A Social Security Beneficiary Dies: Which Payments Can Be Kept?

There's no doubt that the rules around Social Security payments are confusing. This is especially true for those faced with the death of a family earner who was receiving retirement benefits.  

Some families assume that they can keep a recently deceased family member’s Social Security payment, only to find that Social Security later withdraws it from the account. If the payment has been spent, Social Security might then sue the family for the misspent funds. Other families assume that any payment received after the death of the recipient must be returned, but that’s not always the case either.

How do you know which payments can be kept?

The Key Facts to Remember: 

(1) Any Social Security payment received during the month of death can be kept.

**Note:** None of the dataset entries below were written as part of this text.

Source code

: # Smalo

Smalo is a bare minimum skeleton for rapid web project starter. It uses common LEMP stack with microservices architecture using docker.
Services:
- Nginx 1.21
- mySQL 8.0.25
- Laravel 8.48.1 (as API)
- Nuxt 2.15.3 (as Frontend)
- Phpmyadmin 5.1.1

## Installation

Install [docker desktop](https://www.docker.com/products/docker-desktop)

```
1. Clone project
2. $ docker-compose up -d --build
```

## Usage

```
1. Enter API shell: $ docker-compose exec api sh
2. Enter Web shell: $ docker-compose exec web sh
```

(2) Any payment received after the month of death must be returned.   

This is the case because Social Security payments are received for benefits "earned" the month prior.  Therefore payments received during the month of death can be kept by survivors.

Example 1: John Doe dies on the second of May. A Social Security check arrives in John’s account on May third. His family can keep the money because the May check is actually payment for April, and John survived all of April.    

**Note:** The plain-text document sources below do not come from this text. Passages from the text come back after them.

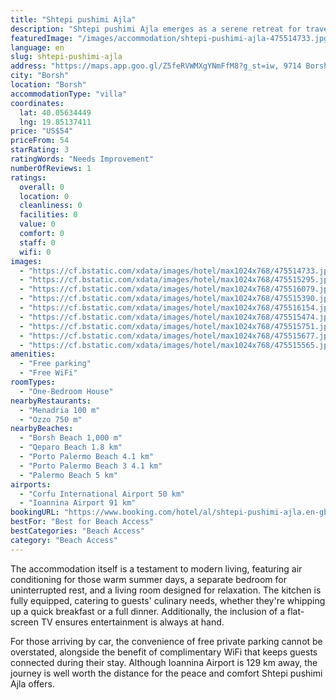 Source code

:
 ```yaml
---
title: "Shtepi pushimi Ajla"
description: "Shtepi pushimi Ajla emerges as a serene retreat for travelers seeking a blend of comfort and convenience in Borsh, just a short 1."
featuredImage: "/images/accommodation/shtepi-pushimi-ajla-475514733.jpg"
language: en
slug: shtepi-pushimi-ajla
address: "https://maps.app.goo.gl/Z5feRVWMXgYNmFfM8?g_st=iw, 9714 Borsh, Albania"
city: "Borsh"
location: "Borsh"
accommodationType: "villa"
coordinates:
  lat: 40.05634449
  lng: 19.85137411
price: "US$54"
priceFrom: 54
starRating: 3
ratingWords: "Needs Improvement"
numberOfReviews: 1
ratings:
  overall: 0
  location: 0
  cleanliness: 0
  facilities: 0
  value: 0
  comfort: 0
  staff: 0
  wifi: 0
images:
  - "https://cf.bstatic.com/xdata/images/hotel/max1024x768/475514733.jpg?k=20d5cc9ce2a03e31588474cafc6c036cffaf3383e43901b6ea0543608ee3b5c8&o=&hp=1"
  - "https://cf.bstatic.com/xdata/images/hotel/max1024x768/475515295.jpg?k=5b0782af0773cb788f5a9567c8140ac8ae33bcd0e7f89a5d4f017f1a1b582f6d&o=&hp=1"
  - "https://cf.bstatic.com/xdata/images/hotel/max1024x768/475516079.jpg?k=86752e45068e6e6d2b9aabf9fa451ba65629414bd1f0addb120485461b9feb8f&o=&hp=1"
  - "https://cf.bstatic.com/xdata/images/hotel/max1024x768/475515390.jpg?k=6df3088412652b7dac9669c082575e2b2ae639fc4f2d8ec9e5f44e1cc602c988&o=&hp=1"
  - "https://cf.bstatic.com/xdata/images/hotel/max1024x768/475516154.jpg?k=a9bb177ad1b8783232bb36225aab84356621dc694ab111a25023c9f9222e387f&o=&hp=1"
  - "https://cf.bstatic.com/xdata/images/hotel/max1024x768/475515474.jpg?k=32e83f6c3d8bc4538ce4221b0a1cb6294ac10e5266400c2b15c17cf480955c66&o=&hp=1"
  - "https://cf.bstatic.com/xdata/images/hotel/max1024x768/475515751.jpg?k=28052b5b995f47764762e768aee528f718e7099ff42d6da95931e20894299d1f&o=&hp=1"
  - "https://cf.bstatic.com/xdata/images/hotel/max1024x768/475515677.jpg?k=32fa32379e9e4bb19b052eb8c6fb97e3b0fe70023023b1dfbfd584f8a75dd250&o=&hp=1"
  - "https://cf.bstatic.com/xdata/images/hotel/max1024x768/475515565.jpg?k=3493cc10ecca8666a55318841dfe342a1503cb06fd212c04c62e288da4b8203c&o=&hp=1"
amenities:
  - "Free parking"
  - "Free WiFi"
roomTypes:
  - "One-Bedroom House"
nearbyRestaurants:
  - "Menadria 100 m"
  - "Ozzo 750 m"
nearbyBeaches:
  - "Borsh Beach 1,000 m"
  - "Qeparo Beach 1.8 km"
  - "Porto Palermo Beach 4.1 km"
  - "Porto Palermo Beach 3 4.1 km"
  - "Palermo Beach 5 km"
airports:
  - "Corfu International Airport 50 km"
  - "Ioannina Airport 91 km"
bookingURL: "https://www.booking.com/hotel/al/shtepi-pushimi-ajla.en-gb.html?aid=8035640"
bestFor: "Best for Beach Access"
bestCategories: "Beach Access"
category: "Beach Access"
---
```


The accommodation itself is a testament to modern living, featuring air conditioning for those warm summer days, a separate bedroom for uninterrupted rest, and a living room designed for relaxation. The kitchen is fully equipped, catering to guests' culinary needs, whether they're whipping up a quick breakfast or a full dinner. Additionally, the inclusion of a flat-screen TV ensures entertainment is always at hand.

For those arriving by car, the convenience of free private parking cannot be overstated, alongside the benefit of complimentary WiFi that keeps guests connected during their stay. Although Ioannina Airport is 129 km away, the journey is well worth the distance for the peace and comfort Shtepi pushimi Ajla offers.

Example 2: Jane Doe dies on the thirtieth of May.  A Social Security check arrives on the third of June in Jane’s account. Her family cannot keep the money because Jane died the last day of May, and Social Security doesn’t make payments for the month the death occurs.   

Most of the time, Social Security payments end abruptly. To continue receiving support, family members should apply as soon as possible for survivor’s benefits.

What happens if Social Security keeps sending payments?

In some cases, Social Security doesn’t realize someone has died right away, and it will keep sending payments to the deceased beneficiary. But once Social Security notices that it has overpaid (and it eventually will), it will either deduct the overpayments from the account it was sent to or sue whoever took withdrew money.  Therefore, it’s important and legally required to alert Social Security to the recipient’s death immediately and not spend any benefits erroneously paid.  

How do I continue receiving support from Social Security?

Avoid the legal hassles and apply as soon as you can for any survivor’s benefits you may be entitled to receive.  

Survivor’s benefits include: widow(er)’s benefits for spouses and ex-spouses, child survivor’s benefits for minor children or certain disabled children, and even parent benefits for parents who were relying on their child for support. There are also mother/father’s benefits for spouses and ex-spouses who care for the deceased person’s children.